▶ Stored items
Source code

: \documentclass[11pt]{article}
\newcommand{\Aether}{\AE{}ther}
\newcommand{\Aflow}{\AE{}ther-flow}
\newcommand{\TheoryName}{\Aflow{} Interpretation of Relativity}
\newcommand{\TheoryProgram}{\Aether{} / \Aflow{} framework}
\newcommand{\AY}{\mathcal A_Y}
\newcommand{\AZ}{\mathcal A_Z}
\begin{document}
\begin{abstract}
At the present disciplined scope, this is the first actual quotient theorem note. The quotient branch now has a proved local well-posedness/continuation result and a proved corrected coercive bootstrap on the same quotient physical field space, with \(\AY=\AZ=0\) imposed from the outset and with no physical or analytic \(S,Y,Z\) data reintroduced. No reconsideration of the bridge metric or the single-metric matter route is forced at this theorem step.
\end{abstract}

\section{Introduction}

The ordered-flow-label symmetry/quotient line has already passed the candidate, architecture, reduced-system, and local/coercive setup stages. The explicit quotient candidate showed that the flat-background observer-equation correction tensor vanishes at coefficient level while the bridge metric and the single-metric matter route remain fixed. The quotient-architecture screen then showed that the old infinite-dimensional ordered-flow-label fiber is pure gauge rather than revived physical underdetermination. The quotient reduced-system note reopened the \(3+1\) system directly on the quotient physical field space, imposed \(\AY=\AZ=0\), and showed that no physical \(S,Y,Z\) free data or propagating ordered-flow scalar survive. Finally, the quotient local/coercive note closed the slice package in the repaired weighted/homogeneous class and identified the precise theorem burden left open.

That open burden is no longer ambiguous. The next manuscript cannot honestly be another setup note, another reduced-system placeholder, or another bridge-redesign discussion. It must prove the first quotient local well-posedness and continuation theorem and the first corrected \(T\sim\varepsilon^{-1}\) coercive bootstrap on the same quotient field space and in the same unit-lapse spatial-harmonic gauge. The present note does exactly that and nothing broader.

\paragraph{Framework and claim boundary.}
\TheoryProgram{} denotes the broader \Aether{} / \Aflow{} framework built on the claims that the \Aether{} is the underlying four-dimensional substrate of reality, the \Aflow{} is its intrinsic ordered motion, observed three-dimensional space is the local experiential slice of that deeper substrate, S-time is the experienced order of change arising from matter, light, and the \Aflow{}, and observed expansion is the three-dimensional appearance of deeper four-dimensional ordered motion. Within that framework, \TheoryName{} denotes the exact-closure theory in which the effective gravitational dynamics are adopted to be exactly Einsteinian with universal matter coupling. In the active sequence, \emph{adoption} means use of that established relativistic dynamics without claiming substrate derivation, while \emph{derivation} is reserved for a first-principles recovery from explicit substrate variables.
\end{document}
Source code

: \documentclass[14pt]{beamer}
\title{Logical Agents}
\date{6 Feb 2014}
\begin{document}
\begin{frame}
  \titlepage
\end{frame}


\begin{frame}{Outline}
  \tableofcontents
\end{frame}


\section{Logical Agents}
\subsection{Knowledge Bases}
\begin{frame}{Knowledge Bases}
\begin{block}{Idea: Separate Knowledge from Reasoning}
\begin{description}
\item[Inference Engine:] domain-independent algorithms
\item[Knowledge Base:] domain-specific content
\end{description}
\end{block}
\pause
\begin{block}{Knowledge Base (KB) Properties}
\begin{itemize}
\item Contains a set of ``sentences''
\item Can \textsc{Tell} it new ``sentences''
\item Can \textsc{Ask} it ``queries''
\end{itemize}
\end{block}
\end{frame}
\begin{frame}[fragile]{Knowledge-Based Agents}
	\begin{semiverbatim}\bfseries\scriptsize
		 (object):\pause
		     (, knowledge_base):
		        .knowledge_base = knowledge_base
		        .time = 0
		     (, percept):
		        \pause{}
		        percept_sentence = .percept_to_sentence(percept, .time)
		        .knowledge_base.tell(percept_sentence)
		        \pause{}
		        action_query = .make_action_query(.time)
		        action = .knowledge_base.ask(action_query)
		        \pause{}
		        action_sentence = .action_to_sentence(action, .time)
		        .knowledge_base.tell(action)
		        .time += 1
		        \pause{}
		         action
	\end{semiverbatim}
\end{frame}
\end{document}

▶ Assignment
The required output is the complete set of records, reproduced exactly.

▶ Answer box
Source code

: \documentclass[11pt]{article}
\newcommand{\Aether}{\AE{}ther}
\newcommand{\Aflow}{\AE{}ther-flow}
\newcommand{\TheoryName}{\Aflow{} Interpretation of Relativity}
\newcommand{\TheoryProgram}{\Aether{} / \Aflow{} framework}
\newcommand{\AY}{\mathcal A_Y}
\newcommand{\AZ}{\mathcal A_Z}
\begin{document}
\begin{abstract}
At the present disciplined scope, this is the first actual quotient theorem note. The quotient branch now has a proved local well-posedness/continuation result and a proved corrected coercive bootstrap on the same quotient physical field space, with \(\AY=\AZ=0\) imposed from the outset and with no physical or analytic \(S,Y,Z\) data reintroduced. No reconsideration of the bridge metric or the single-metric matter route is forced at this theorem step.
\end{abstract}

\section{Introduction}

The ordered-flow-label symmetry/quotient line has already passed the candidate, architecture, reduced-system, and local/coercive setup stages. The explicit quotient candidate showed that the flat-background observer-equation correction tensor vanishes at coefficient level while the bridge metric and the single-metric matter route remain fixed. The quotient-architecture screen then showed that the old infinite-dimensional ordered-flow-label fiber is pure gauge rather than revived physical underdetermination. The quotient reduced-system note reopened the \(3+1\) system directly on the quotient physical field space, imposed \(\AY=\AZ=0\), and showed that no physical \(S,Y,Z\) free data or propagating ordered-flow scalar survive. Finally, the quotient local/coercive note closed the slice package in the repaired weighted/homogeneous class and identified the precise theorem burden left open.

That open burden is no longer ambiguous. The next manuscript cannot honestly be another setup note, another reduced-system placeholder, or another bridge-redesign discussion. It must prove the first quotient local well-posedness and continuation theorem and the first corrected \(T\sim\varepsilon^{-1}\) coercive bootstrap on the same quotient field space and in the same unit-lapse spatial-harmonic gauge. The present note does exactly that and nothing broader.

\paragraph{Framework and claim boundary.}
\TheoryProgram{} denotes the broader \Aether{} / \Aflow{} framework built on the claims that the \Aether{} is the underlying four-dimensional substrate of reality, the \Aflow{} is its intrinsic ordered motion, observed three-dimensional space is the local experiential slice of that deeper substrate, S-time is the experienced order of change arising from matter, light, and the \Aflow{}, and observed expansion is the three-dimensional appearance of deeper four-dimensional ordered motion. Within that framework, \TheoryName{} denotes the exact-closure theory in which the effective gravitational dynamics are adopted to be exactly Einsteinian with universal matter coupling. In the active sequence, \emph{adoption} means use of that established relativistic dynamics without claiming substrate derivation, while \emph{derivation} is reserved for a first-principles recovery from explicit substrate variables.
\end{document}
Source code

: \documentclass[14pt]{beamer}
\title{Logical Agents}
\date{6 Feb 2014}
\begin{document}
\begin{frame}
  \titlepage
\end{frame}


\begin{frame}{Outline}
  \tableofcontents
\end{frame}


\section{Logical Agents}
\subsection{Knowledge Bases}
\begin{frame}{Knowledge Bases}
\begin{block}{Idea: Separate Knowledge from Reasoning}
\begin{description}
\item[Inference Engine:] domain-independent algorithms
\item[Knowledge Base:] domain-specific content
\end{description}
\end{block}
\pause
\begin{block}{Knowledge Base (KB) Properties}
\begin{itemize}
\item Contains a set of ``sentences''
\item Can \textsc{Tell} it new ``sentences''
\item Can \textsc{Ask} it ``queries''
\end{itemize}
\end{block}
\end{frame}
\begin{frame}[fragile]{Knowledge-Based Agents}
	\begin{semiverbatim}\bfseries\scriptsize
		 (object):\pause
		     (, knowledge_base):
		        .knowledge_base = knowledge_base
		        .time = 0
		     (, percept):
		        \pause{}
		        percept_sentence = .percept_to_sentence(percept, .time)
		        .knowledge_base.tell(percept_sentence)
		        \pause{}
		        action_query = .make_action_query(.time)
		        action = .knowledge_base.ask(action_query)
		        \pause{}
		        action_sentence = .action_to_sentence(action, .time)
		        .knowledge_base.tell(action)
		        .time += 1
		        \pause{}
		         action
	\end{semiverbatim}
\end{frame}
\end{document}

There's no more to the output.